# What the exercise asks
Where the word "overline" shows up in the entries below, please copy the whole line.

Saved data entries
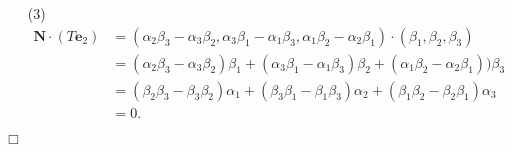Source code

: \documentclass{article}
\begin{document}
\begin{enumerate}
\item[(3)]
  \begin{align*}
    \mathbf{N} \cdot (T\mathbf{e}_2)
    &= (\alpha_2 \beta_3 - \alpha_3 \beta_2,
      \alpha_3 \beta_1 - \alpha_1 \beta_3,
      \alpha_1 \beta_2 - \alpha_2 \beta_1) \cdot
      (\beta_1, \beta_2, \beta_3) \\
    &= (\alpha_2 \beta_3 - \alpha_3 \beta_2) \beta_1
      + (\alpha_3 \beta_1 - \alpha_1 \beta_3) \beta_2
      + (\alpha_1 \beta_2 - \alpha_2 \beta_1)) \beta_3 \\
    &= (\beta_2 \beta_3 - \beta_3 \beta_2) \alpha_1
      + (\beta_3 \beta_1 - \beta_1 \beta_3) \alpha_2
      + (\beta_1 \beta_2 - \beta_2 \beta_1) \alpha_3 \\
    &= 0.
  \end{align*}
\end{enumerate}
$\Box$ \\\\



\end{document}
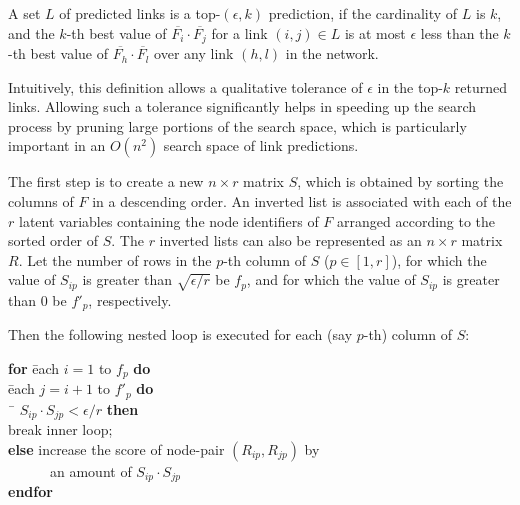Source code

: \begin{definition}[top-$(\epsilon, k)$ predictions]
A set $L$ of predicted links is a top-$(\epsilon, k)$ prediction, if
the cardinality of $L$ is $k$, and the $k$-th best  value of
$\overline{F_i} \cdot \overline{F_j}$ for a link $(i, j) \in L$ is
at most $\epsilon$ less than the $k$-th best value of
$\overline{F_h} \cdot \overline{F_l}$ over any link $(h , l)$ in the
network.
\end{definition}
Intuitively, this definition allows a qualitative  tolerance of
$\epsilon$ in the top-$k$ returned links. Allowing such a tolerance
significantly helps in speeding up the search process by pruning
large portions of the search space, which is particularly important
in an $O(n^2)$ search space of link predictions.

The first step is to create a new $n \times r$ matrix $S$, which is
obtained by sorting the columns of $F$ in a descending order. An inverted list is
associated with each of the $r$ latent variables containing the node
identifiers  of $F$ arranged according to the sorted order of $S$. The
$r$ inverted lists can also be represented as an $n \times r$ matrix
$R$. Let the number of rows in the $p$-th column of $S$ ($p\in[1, r]$), for which
the value of $S_{ip}$ is greater than $\sqrt{\epsilon/r}$ be $f_p$, and for which the value of $S_{ip}$ is greater than 0 be $f'_p$, respectively.

Then the following nested loop is executed for each (say $p$-th) column of $S$:

\vspace{-1ex}
\begin{tabbing}\hspace{5ex}\=
{\bf for} \= each $i=1$ to $f_p$ {\bf do}\\
\> \= each $j=i+1$ to $f'_p$ {\bf do}\\
\>\>\ \= $S_{ip} \cdot S_{jp} < \epsilon/r$ {\bf then}\\
\>\>\>\>break inner loop; \\
\>\>\> {\bf else} increase the score of node-pair $(R_{ip}, R_{jp})$
by \\
\>\>\> \ \ \ \ \ \ an amount of $S_{ip} \cdot S_{jp}$\\
\>\> {\bf endfor}\\
\end{tabbing}
\vspace{-1ex}

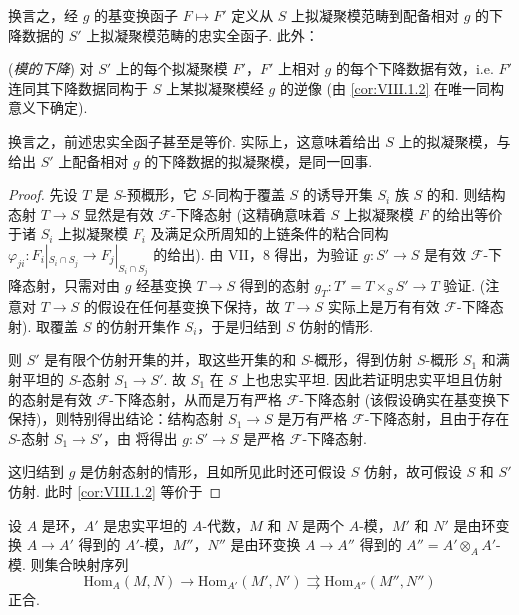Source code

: 换言之，经 $g$ 的基变换函子 $F \mapsto F'$ 定义从 $S$ 上拟凝聚模范畴到配备相对 $g$ 的下降数据的 $S'$ 上拟凝聚模范畴的忠实全函子. 此外：

\begin{corollary}\label{cor:VIII.1.3}
(\emph{模的下降}) 对 $S'$ 上的每个拟凝聚模 $F'$，$F'$ 上相对 $g$ 的每个下降数据有效，i.e. $F'$ 连同其下降数据同构于 $S$ 上某拟凝聚模经 $g$ 的逆像 (由 \ref{cor:VIII.1.2} 在唯一同构意义下确定).
\end{corollary}

换言之，前述忠实全函子甚至是等价. 实际上，这意味着给出 $S$ 上的拟凝聚模，与给出 $S'$ 上配备相对 $g$ 的下降数据的拟凝聚模，是同一回事.

\begin{proof}
先设 $T$ 是 $S$-预概形，它 $S$-同构于覆盖 $S$ 的诱导开集 $S_i$ 族 $S$ 的和. 则结构态射 $T \to S$ 显然是有效 $\mathcal{F}$-下降态射 (这精确意味着 $S$ 上拟凝聚模 $F$ 的给出等价于诸 $S_i$ 上拟凝聚模 $F_i$ 及满足众所周知的上链条件的粘合同构 $\varphi_{ji} \colon F_i|_{S_i \cap S_j} \to F_j|_{S_i \cap S_j}$ 的给出). 由 VII，8 得出，为验证 $g \colon S' \to S$ 是有效 $\mathcal{F}$-下降态射，只需对由 $g$ 经基变换 $T \to S$ 得到的态射 $g_T \colon T' = T \times_S S' \to T$ 验证. (注意对 $T \to S$ 的假设在任何基变换下保持，故 $T \to S$ 实际上是万有有效 $\mathcal{F}$-下降态射). 取覆盖 $S$ 的仿射开集作 $S_i$，于是归结到 $S$ 仿射的情形.

则 $S'$ 是有限个仿射开集的并，取这些开集的和 $S$-概形，得到仿射 $S$-概形 $S_1$ 和满射平坦的 $S$-态射 $S_1 \to S'$. 故 $S_1$ 在 $S$ 上也忠实平坦. 因此若证明忠实平坦且仿射的态射是有效 $\mathcal{F}$-下降态射，从而是万有严格 $\mathcal{F}$-下降态射 (该假设确实在基变换下保持)，则特别得出结论：结构态射 $S_1 \to S$ 是万有严格 $\mathcal{F}$-下降态射，且由于存在 $S$-态射 $S_1 \to S'$，由 \cite{exp08-D} 将得出 $g \colon S' \to S$ 是严格 $\mathcal{F}$-下降态射.

这归结到 $g$ 是仿射态射的情形，且如所见此时还可假设 $S$ 仿射，故可假设 $S$ 和 $S'$ 仿射. 此时 \ref{cor:VIII.1.2} 等价于
\end{proof}

\begin{lemma}\label{lem:VIII.1.4}
设 $A$ 是环，$A'$ 是忠实平坦的 $A$-代数，$M$ 和 $N$ 是两个 $A$-模，$M'$ 和 $N'$ 是由环变换 $A \to A'$ 得到的 $A'$-模，$M''$，$N''$ 是由环变换 $A \to A''$ 得到的 $A'' = A' \otimes_A A'$-模. 则集合映射序列
\[
\mathrm{Hom}_A(M, N) \longrightarrow \mathrm{Hom}_{A'}(M', N') \rightrightarrows \mathrm{Hom}_{A''}(M'', N'')
\]
正合.
\end{lemma}

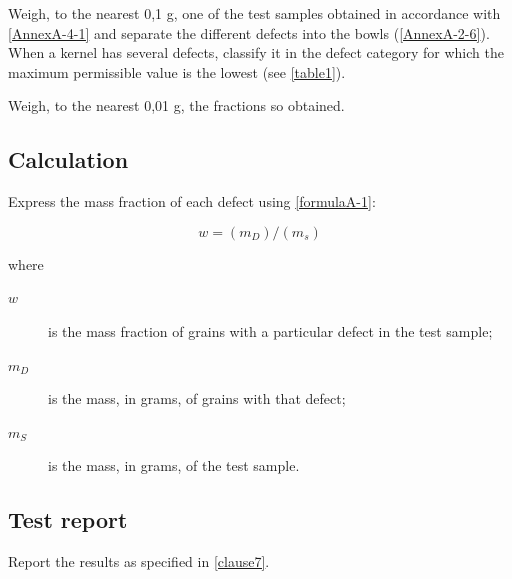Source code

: Weigh, to the nearest 0,1 g, one of the test samples obtained in accordance with \ref{AnnexA-4-1} and separate the different defects into the bowls (\ref{AnnexA-2-6}). When a kernel has several defects, classify it in the defect category for which the maximum permissible value is the lowest (see \ref{table1}).

Weigh, to the nearest 0,01 g, the fractions so obtained.

\subsection{Calculation}

Express the mass fraction of each defect using \ref{formulaA-1}:

\begin{equation}\label{formulaA-1}
  w = (m_D) / (m_s)
\end{equation}

where

\begin{description}
  \item[$w$] is the mass fraction of grains with a particular defect in the test sample;
  \item[$m_D$] is the mass, in grams, of grains with that defect;
  \item[$m_S$] is the mass, in grams, of the test sample.
\end{description}

\subsection{Test report}

Report the results as specified in \ref{clause7}.
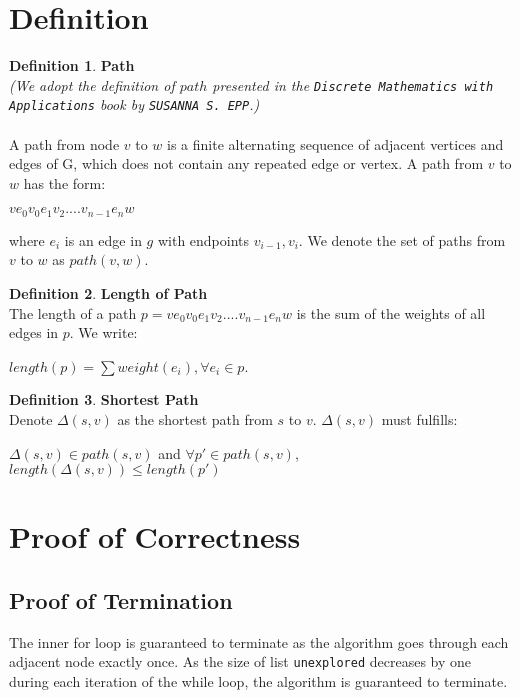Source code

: \documentclass[11pt, oneside]{article}   	%
\newcommand\tab[1][1cm]{\hspace*{#1}}
\newcommand\tsp[1][0.2cm]{\hspace*{#1}}
\theoremstyle{definition}
\newtheorem{definition}{Definition}[section]
\begin{document}
\section{Definition}
\theoremstyle{definition}
\begin{definition}\textbf{Path}\\
\textit{(We adopt the definition of $path$ presented in the \texttt{Discrete Mathematics with Applications} book by \texttt{SUSANNA S. EPP}.)}
\\\\
A path from node $v$ to $w$ is a finite alternating sequence of adjacent vertices and edges of G, which does not contain any repeated edge or vertex. A path from $v$ to $w$ has the form: 
\begin{center}
 $ve_0v_0e_1v_2....v_{n-1}e_nw$ 
\end{center}
where $e_i$ is an edge in $g$ with endpoints $v_{i-1}, v_i$. We denote the set of paths from $v$ to $w$ as $path(v, w)$.
\end{definition}
\tab
\begin{definition}\textbf{Length of Path} \\
The length of a path $p = ve_0v_0e_1v_2....v_{n-1}e_nw$ is the sum of the weights of all edges in $p$. We write: 
\begin{center}
  $length(p) = \sum weight(e_i), \forall e_i \in p$. 
\end{center} 
\end{definition}
\tab
\begin{definition}\textbf{Shortest Path}\\
Denote $\Delta(s, v)$ as the shortest path from $s$ to $v$. $\Delta(s, v)$ must fulfills: 
\begin{center}
$\Delta(s, v) \in path(s, v)$ \tsp and \tsp $\forall p' \in path(s, v)$, $length(\Delta(s, v)) \leq length(p')$
\end{center}
\end{definition}

\section{Proof of Correctness}
\subsection{Proof of Termination}
The inner for loop is guaranteed to terminate as the algorithm goes through each adjacent node exactly once. As the size of list \texttt{unexplored} decreases by one during each iteration of the while loop, the algorithm is guaranteed to terminate. 
\end{document}

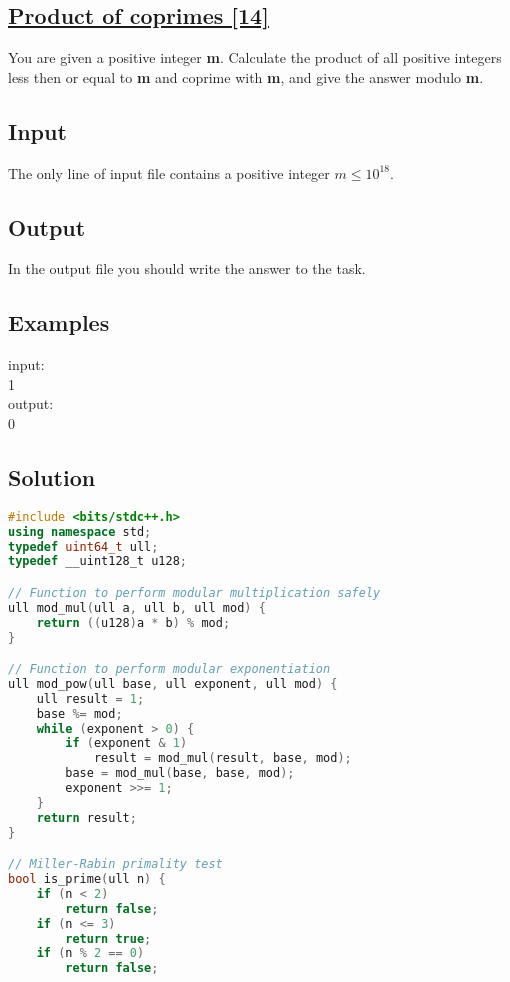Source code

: \documentclass[10pt,a4paper]{article}
\begin{document}
\begin{itemize}
\subsection*{\href{https://basecamp.eolymp.com/en/problems/647}{\underline{Product of coprimes [14]}}}
You are given a positive integer \textbf{m}. Calculate the product of all positive integers less then or equal to \textbf{m} and coprime with \textbf{m}, and give the answer modulo \textbf{m}.
\subsection*{Input}
The only line of input file contains a positive integer $m \leq 10^{18}$.

\subsection*{Output}
In the output file you should write the answer to the task.

\subsection*{Examples}
input: \\
1\\
output: \\
0

\subsection*{Solution}
\begin{lstlisting}[language=C++, caption={Product of coprimes}, label={1st:code}, mathescape=true, breaklines=true]
#include <bits/stdc++.h>    
using namespace std;
typedef uint64_t ull;
typedef __uint128_t u128;

// Function to perform modular multiplication safely
ull mod_mul(ull a, ull b, ull mod) {
    return ((u128)a * b) % mod;
}

// Function to perform modular exponentiation
ull mod_pow(ull base, ull exponent, ull mod) {
    ull result = 1;
    base %= mod;
    while (exponent > 0) {
        if (exponent & 1)
            result = mod_mul(result, base, mod);
        base = mod_mul(base, base, mod);
        exponent >>= 1;
    }
    return result;
}

// Miller-Rabin primality test
bool is_prime(ull n) {
    if (n < 2)
        return false;
    if (n <= 3)
        return true;
    if (n % 2 == 0)
        return false;


\end{lstlisting}
\end{itemize}
\end{document}
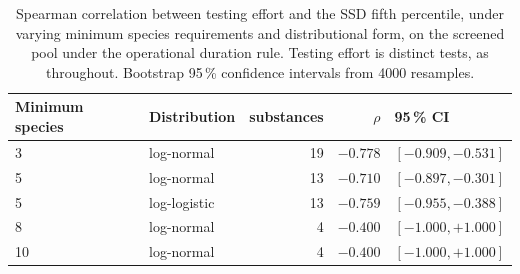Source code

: \begin{table}[htbp]\centering\scriptsize\setlength{\tabcolsep}{2.4pt}
\caption{Spearman correlation between testing effort and the SSD fifth percentile, under varying minimum species requirements and distributional form, on the screened pool under the operational duration rule. Testing effort is distinct tests, as throughout. Bootstrap 95\,\% confidence intervals from 4000 resamples.}
\label{tab:sens}
\begin{tabular}{@{}l l r r l@{}}\toprule
Minimum species & Distribution & substances & $\rho$ & 95\,\% CI \\\midrule
3 & log-normal & 19 & $-0.778$ & $[-0.909, -0.531]$ \\
5 & log-normal & 13 & $-0.710$ & $[-0.897, -0.301]$ \\
5 & log-logistic & 13 & $-0.759$ & $[-0.955, -0.388]$ \\
8 & log-normal & 4 & $-0.400$ & $[-1.000, +1.000]$ \\
10 & log-normal & 4 & $-0.400$ & $[-1.000, +1.000]$ \\
\bottomrule\end{tabular}\end{table}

# Exercise output
$\overline{F_i} \cdot \overline{F_j}$ for a link $(i, j) \in L$ is
$\overline{F_h} \cdot \overline{F_l}$ over any link $(h , l)$ in the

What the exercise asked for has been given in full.